■ WORK REQUEST ■
Your answer must be every line of the data below that holds the string "legge", copied exactly.

■ Rendered images with source text ■
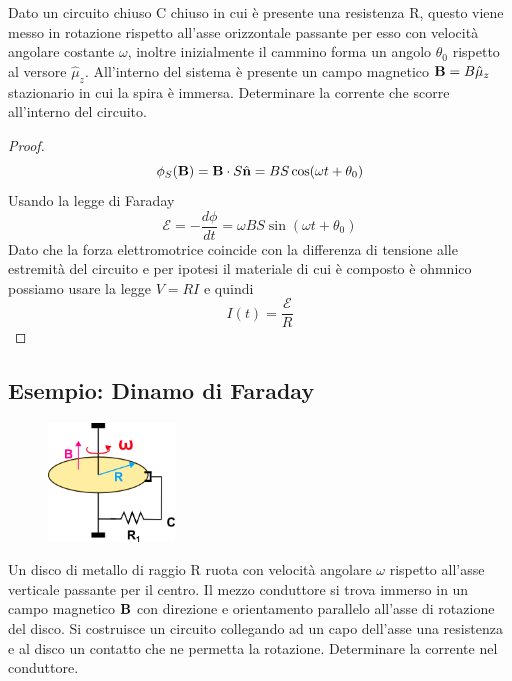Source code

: Dato un circuito chiuso C chiuso in cui \`e presente una resistenza R, questo viene messo in rotazione rispetto all'asse orizzontale passante per esso con velocit\`a angolare costante $\omega$, inoltre inizialmente il cammino forma un angolo $\theta_0$ rispetto al versore $\hat{\mu}_z$. All'interno del sistema \`e presente un campo magnetico $\bold{B} = B \hat{\mu}_z$ stazionario in cui la spira \`e immersa. Determinare la corrente che scorre all'interno del circuito.

\begin{proof}
	\begin{equation*}
		\phi_{S} (\bold{B}) = \bold{B} \cdot S\hat{\bold{n}} = BS\cos(\omega t + \theta_0)
	\end{equation*}
Usando la legge di Faraday
\begin{equation*}
	\mathcal{E} = - \frac{d \phi}{dt} = \omega BS\sin(\omega t+\theta_0) 
\end{equation*}
Dato che la forza elettromotrice coincide con la differenza di tensione alle estremit\`a del circuito e per ipotesi il materiale di cui \`e composto \`e ohmnico possiamo usare la legge $V = RI$ e quindi 
\begin{equation*}
	I(t) = \frac{\mathcal{E}}{R}
\end{equation*}
\end{proof}

\subsection{Esempio: Dinamo di Faraday}

\begin{figure} %
    \centering
    \includegraphics[width=0.30\textwidth]{images/faraday_dinamo.png} %
\end{figure}
Un disco di metallo di raggio R ruota con velocit\`a angolare $\omega$ rispetto all'asse verticale passante per il centro. Il mezzo conduttore si trova immerso in un campo magnetico $\bold{B}$ con direzione e orientamento parallelo all'asse di rotazione del disco. Si costruisce un circuito collegando ad un capo dell'asse una resistenza e al disco un contatto che ne permetta la rotazione. Determinare la corrente nel conduttore.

■ OUTPUT BELOW ■
Usando la legge di Faraday
Dato che la forza elettromotrice coincide con la differenza di tensione alle estremit\`a del circuito e per ipotesi il materiale di cui \`e composto \`e ohmnico possiamo usare la legge $V = RI$ e quindi 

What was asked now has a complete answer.